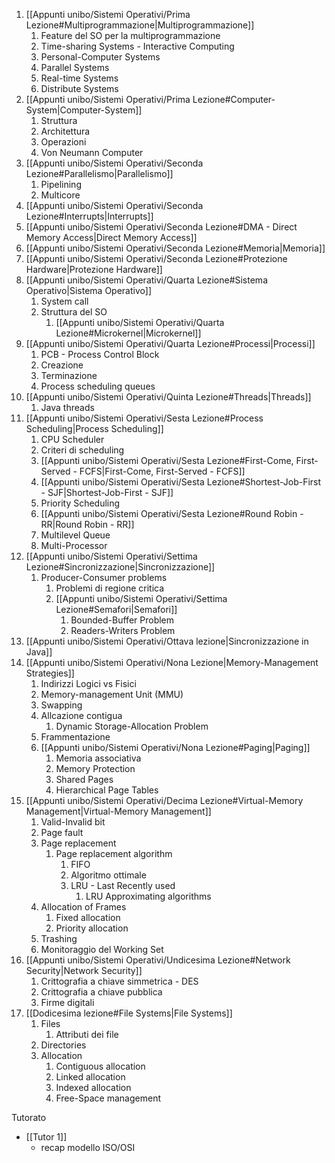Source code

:  1. [[Appunti unibo/Sistemi Operativi/Prima Lezione#Multiprogrammazione|Multiprogrammazione]]
	 1. Feature del SO per la multiprogrammazione
	 2. Time-sharing Systems - Interactive Computing
	 3. Personal-Computer Systems
	 4. Parallel Systems
	 5. Real-time Systems
	 6. Distribute Systems
2. [[Appunti unibo/Sistemi Operativi/Prima Lezione#Computer-System|Computer-System]]
	 1. Struttura
	 2. Architettura
	 3. Operazioni
	 4. Von Neumann Computer
3. [[Appunti unibo/Sistemi Operativi/Seconda Lezione#Parallelismo|Parallelismo]]
	1. Pipelining
	2. Multicore
4. [[Appunti unibo/Sistemi Operativi/Seconda Lezione#Interrupts|Interrupts]]
5. [[Appunti unibo/Sistemi Operativi/Seconda Lezione#DMA - Direct Memory Access|Direct Memory Access]]
6. [[Appunti unibo/Sistemi Operativi/Seconda Lezione#Memoria|Memoria]]
7. [[Appunti unibo/Sistemi Operativi/Seconda Lezione#Protezione Hardware|Protezione Hardware]]
8. [[Appunti unibo/Sistemi Operativi/Quarta Lezione#Sistema Operativo|Sistema Operativo]]
	1. System call
	2. Struttura del SO
		1. [[Appunti unibo/Sistemi Operativi/Quarta Lezione#Microkernel|Microkernel]]
9. [[Appunti unibo/Sistemi Operativi/Quarta Lezione#Processi|Processi]]
	1. PCB - Process Control Block
	2. Creazione
	3. Terminazione
	4. Process scheduling queues
10. [[Appunti unibo/Sistemi Operativi/Quinta Lezione#Threads|Threads]]
	1. Java threads
11. [[Appunti unibo/Sistemi Operativi/Sesta Lezione#Process Scheduling|Process Scheduling]]
	1. CPU Scheduler
	2. Criteri di scheduling
	3. [[Appunti unibo/Sistemi Operativi/Sesta Lezione#First-Come, First-Served - FCFS|First-Come, First-Served - FCFS]]
	4. [[Appunti unibo/Sistemi Operativi/Sesta Lezione#Shortest-Job-First - SJF|Shortest-Job-First - SJF]]
	5. Priority Scheduling
	6. [[Appunti unibo/Sistemi Operativi/Sesta Lezione#Round Robin - RR|Round Robin - RR]]
	7. Multilevel Queue
	8. Multi-Processor
12. [[Appunti unibo/Sistemi Operativi/Settima Lezione#Sincronizzazione|Sincronizzazione]]
	1. Producer-Consumer problems
		1. Problemi di regione critica
		2. [[Appunti unibo/Sistemi Operativi/Settima Lezione#Semafori|Semafori]]
			1. Bounded-Buffer Problem
			2. Readers-Writers Problem
13. [[Appunti unibo/Sistemi Operativi/Ottava lezione|Sincronizzazione in Java]]
14. [[Appunti unibo/Sistemi Operativi/Nona Lezione|Memory-Management Strategies]]
	1. Indirizzi Logici vs Fisici
	2. Memory-management Unit (MMU)
	3. Swapping
	4. Allcazione contigua
		1. Dynamic Storage-Allocation Problem
	5. Frammentazione
	6. [[Appunti unibo/Sistemi Operativi/Nona Lezione#Paging|Paging]]
		1. Memoria associativa
		2. Memory Protection
		3. Shared Pages
		4. Hierarchical Page Tables
15. [[Appunti unibo/Sistemi Operativi/Decima Lezione#Virtual-Memory Management|Virtual-Memory Management]]
	1. Valid-Invalid bit
	2. Page fault
	3. Page replacement
		1. Page replacement algorithm
			1. FIFO
			2. Algoritmo ottimale
			3. LRU - Last Recently used
				1. LRU Approximating algorithms
	4. Allocation of Frames
		1. Fixed allocation
		2. Priority allocation
	5. Trashing
	6. Monitoraggio del Working Set
16. [[Appunti unibo/Sistemi Operativi/Undicesima Lezione#Network Security|Network Security]] 
	1. Crittografia a chiave simmetrica - DES
	2. Crittografia a chiave pubblica
	3. Firme digitali
17. [[Dodicesima lezione#File Systems|File Systems]]
	1. Files
		1. Attributi dei file
	2. Directories
	3. Allocation
		1. Contiguous allocation
		2. Linked allocation
		3. Indexed allocation
		4. Free-Space management




Tutorato
- [[Tutor 1]]
	- recap modello ISO/OSI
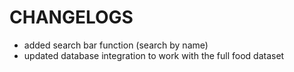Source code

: # CHANGELOGS

- added search bar function (search by name)
- updated database integration to work with the full food dataset
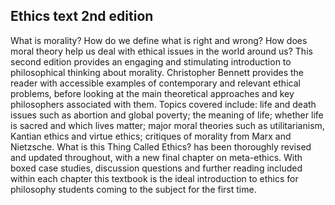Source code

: ## Ethics text 2nd edition

What is morality? How do we define what is right and wrong? How does moral theory help us deal with ethical issues in the world around us?
This second edition provides an engaging and stimulating introduction to philosophical thinking about morality. Christopher Bennett provides the reader with accessible examples of contemporary and relevant ethical problems, before looking at the main theoretical approaches and key philosophers associated with them. Topics covered include:
life and death issues such as abortion and global poverty;
the meaning of life; whether life is sacred and which lives matter;
major moral theories such as utilitarianism, Kantian ethics and virtue ethics;
critiques of morality from Marx and Nietzsche.
What is this Thing Called Ethics? has been thoroughly revised and updated throughout, with a new final chapter on meta-ethics.
With boxed case studies, discussion questions and further reading included within each chapter this textbook is the ideal introduction to ethics for philosophy students coming to the subject for the first time.
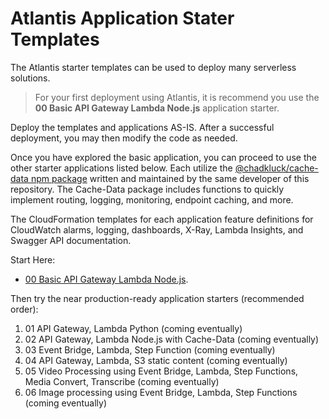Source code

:# Atlantis Application Stater Templates

The Atlantis starter templates can be used to deploy many serverless solutions.

> For your first deployment using Atlantis, it is recommend you use the **00 Basic API Gateway Lambda Node.js** application starter.

Deploy the templates and applications AS-IS. After a successful deployment, you may then modify the code as needed.

Once you have explored the basic application, you can proceed to use the other starter applications listed below. Each utilize the [@chadkluck/cache-data npm package](https://www.npmjs.com/package/@chadkluck/cache-data) written and maintained by the same developer of this repository. The Cache-Data package includes functions to quickly implement routing, logging, monitoring, endpoint caching, and more.

The CloudFormation templates for each application feature definitions for CloudWatch alarms, logging, dashboards, X-Ray, Lambda Insights, and Swagger API documentation.

Start Here: 

- [00 Basic API Gateway Lambda Node.js](https://github.com/chadkluck/atlantis-app-starter-00-basic-apigw-lambda-nodejs/).

Then try the near production-ready application starters (recommended order):

1. 01 API Gateway, Lambda Python (coming eventually)
2. 02 API Gateway, Lambda Node.js with Cache-Data (coming eventually)
3. 03 Event Bridge, Lambda, Step Function (coming eventually)
4. 04 API Gateway, Lambda, S3 static content (coming eventually)
5. 05 Video Processing using Event Bridge, Lambda, Step Functions, Media Convert, Transcribe (coming eventually)
6. 06 Image processing using Event Bridge, Lambda, Step Functions (coming eventually)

■ ■ ■ ■ ■

- Required action
Retype all entries exactly; omit pictures.

- Solution to this exercise
Source code

:  1. [[Appunti unibo/Sistemi Operativi/Prima Lezione#Multiprogrammazione|Multiprogrammazione]]
	 1. Feature del SO per la multiprogrammazione
	 2. Time-sharing Systems - Interactive Computing
	 3. Personal-Computer Systems
	 4. Parallel Systems
	 5. Real-time Systems
	 6. Distribute Systems
2. [[Appunti unibo/Sistemi Operativi/Prima Lezione#Computer-System|Computer-System]]
	 1. Struttura
	 2. Architettura
	 3. Operazioni
	 4. Von Neumann Computer
3. [[Appunti unibo/Sistemi Operativi/Seconda Lezione#Parallelismo|Parallelismo]]
	1. Pipelining
	2. Multicore
4. [[Appunti unibo/Sistemi Operativi/Seconda Lezione#Interrupts|Interrupts]]
5. [[Appunti unibo/Sistemi Operativi/Seconda Lezione#DMA - Direct Memory Access|Direct Memory Access]]
6. [[Appunti unibo/Sistemi Operativi/Seconda Lezione#Memoria|Memoria]]
7. [[Appunti unibo/Sistemi Operativi/Seconda Lezione#Protezione Hardware|Protezione Hardware]]
8. [[Appunti unibo/Sistemi Operativi/Quarta Lezione#Sistema Operativo|Sistema Operativo]]
	1. System call
	2. Struttura del SO
		1. [[Appunti unibo/Sistemi Operativi/Quarta Lezione#Microkernel|Microkernel]]
9. [[Appunti unibo/Sistemi Operativi/Quarta Lezione#Processi|Processi]]
	1. PCB - Process Control Block
	2. Creazione
	3. Terminazione
	4. Process scheduling queues
10. [[Appunti unibo/Sistemi Operativi/Quinta Lezione#Threads|Threads]]
	1. Java threads
11. [[Appunti unibo/Sistemi Operativi/Sesta Lezione#Process Scheduling|Process Scheduling]]
	1. CPU Scheduler
	2. Criteri di scheduling
	3. [[Appunti unibo/Sistemi Operativi/Sesta Lezione#First-Come, First-Served - FCFS|First-Come, First-Served - FCFS]]
	4. [[Appunti unibo/Sistemi Operativi/Sesta Lezione#Shortest-Job-First - SJF|Shortest-Job-First - SJF]]
	5. Priority Scheduling
	6. [[Appunti unibo/Sistemi Operativi/Sesta Lezione#Round Robin - RR|Round Robin - RR]]
	7. Multilevel Queue
	8. Multi-Processor
12. [[Appunti unibo/Sistemi Operativi/Settima Lezione#Sincronizzazione|Sincronizzazione]]
	1. Producer-Consumer problems
		1. Problemi di regione critica
		2. [[Appunti unibo/Sistemi Operativi/Settima Lezione#Semafori|Semafori]]
			1. Bounded-Buffer Problem
			2. Readers-Writers Problem
13. [[Appunti unibo/Sistemi Operativi/Ottava lezione|Sincronizzazione in Java]]
14. [[Appunti unibo/Sistemi Operativi/Nona Lezione|Memory-Management Strategies]]
	1. Indirizzi Logici vs Fisici
	2. Memory-management Unit (MMU)
	3. Swapping
	4. Allcazione contigua
		1. Dynamic Storage-Allocation Problem
	5. Frammentazione
	6. [[Appunti unibo/Sistemi Operativi/Nona Lezione#Paging|Paging]]
		1. Memoria associativa
		2. Memory Protection
		3. Shared Pages
		4. Hierarchical Page Tables
15. [[Appunti unibo/Sistemi Operativi/Decima Lezione#Virtual-Memory Management|Virtual-Memory Management]]
	1. Valid-Invalid bit
	2. Page fault
	3. Page replacement
		1. Page replacement algorithm
			1. FIFO
			2. Algoritmo ottimale
			3. LRU - Last Recently used
				1. LRU Approximating algorithms
	4. Allocation of Frames
		1. Fixed allocation
		2. Priority allocation
	5. Trashing
	6. Monitoraggio del Working Set
16. [[Appunti unibo/Sistemi Operativi/Undicesima Lezione#Network Security|Network Security]] 
	1. Crittografia a chiave simmetrica - DES
	2. Crittografia a chiave pubblica
	3. Firme digitali
17. [[Dodicesima lezione#File Systems|File Systems]]
	1. Files
		1. Attributi dei file
	2. Directories
	3. Allocation
		1. Contiguous allocation
		2. Linked allocation
		3. Indexed allocation
		4. Free-Space management




Tutorato
- [[Tutor 1]]
	- recap modello ISO/OSI
Source code

: # CHANGELOGS

- added search bar function (search by name)
- updated database integration to work with the full food dataset
Source code

: ## Ethics text 2nd edition

What is morality? How do we define what is right and wrong? How does moral theory help us deal with ethical issues in the world around us?
This second edition provides an engaging and stimulating introduction to philosophical thinking about morality. Christopher Bennett provides the reader with accessible examples of contemporary and relevant ethical problems, before looking at the main theoretical approaches and key philosophers associated with them. Topics covered include:
life and death issues such as abortion and global poverty;
the meaning of life; whether life is sacred and which lives matter;
major moral theories such as utilitarianism, Kantian ethics and virtue ethics;
critiques of morality from Marx and Nietzsche.
What is this Thing Called Ethics? has been thoroughly revised and updated throughout, with a new final chapter on meta-ethics.
With boxed case studies, discussion questions and further reading included within each chapter this textbook is the ideal introduction to ethics for philosophy students coming to the subject for the first time.
Source code

:# Atlantis Application Stater Templates

The Atlantis starter templates can be used to deploy many serverless solutions.

> For your first deployment using Atlantis, it is recommend you use the **00 Basic API Gateway Lambda Node.js** application starter.

Deploy the templates and applications AS-IS. After a successful deployment, you may then modify the code as needed.

Once you have explored the basic application, you can proceed to use the other starter applications listed below. Each utilize the [@chadkluck/cache-data npm package](https://www.npmjs.com/package/@chadkluck/cache-data) written and maintained by the same developer of this repository. The Cache-Data package includes functions to quickly implement routing, logging, monitoring, endpoint caching, and more.

The CloudFormation templates for each application feature definitions for CloudWatch alarms, logging, dashboards, X-Ray, Lambda Insights, and Swagger API documentation.

Start Here: 

- [00 Basic API Gateway Lambda Node.js](https://github.com/chadkluck/atlantis-app-starter-00-basic-apigw-lambda-nodejs/).

Then try the near production-ready application starters (recommended order):

1. 01 API Gateway, Lambda Python (coming eventually)
2. 02 API Gateway, Lambda Node.js with Cache-Data (coming eventually)
3. 03 Event Bridge, Lambda, Step Function (coming eventually)
4. 04 API Gateway, Lambda, S3 static content (coming eventually)
5. 05 Video Processing using Event Bridge, Lambda, Step Functions, Media Convert, Transcribe (coming eventually)
6. 06 Image processing using Event Bridge, Lambda, Step Functions (coming eventually)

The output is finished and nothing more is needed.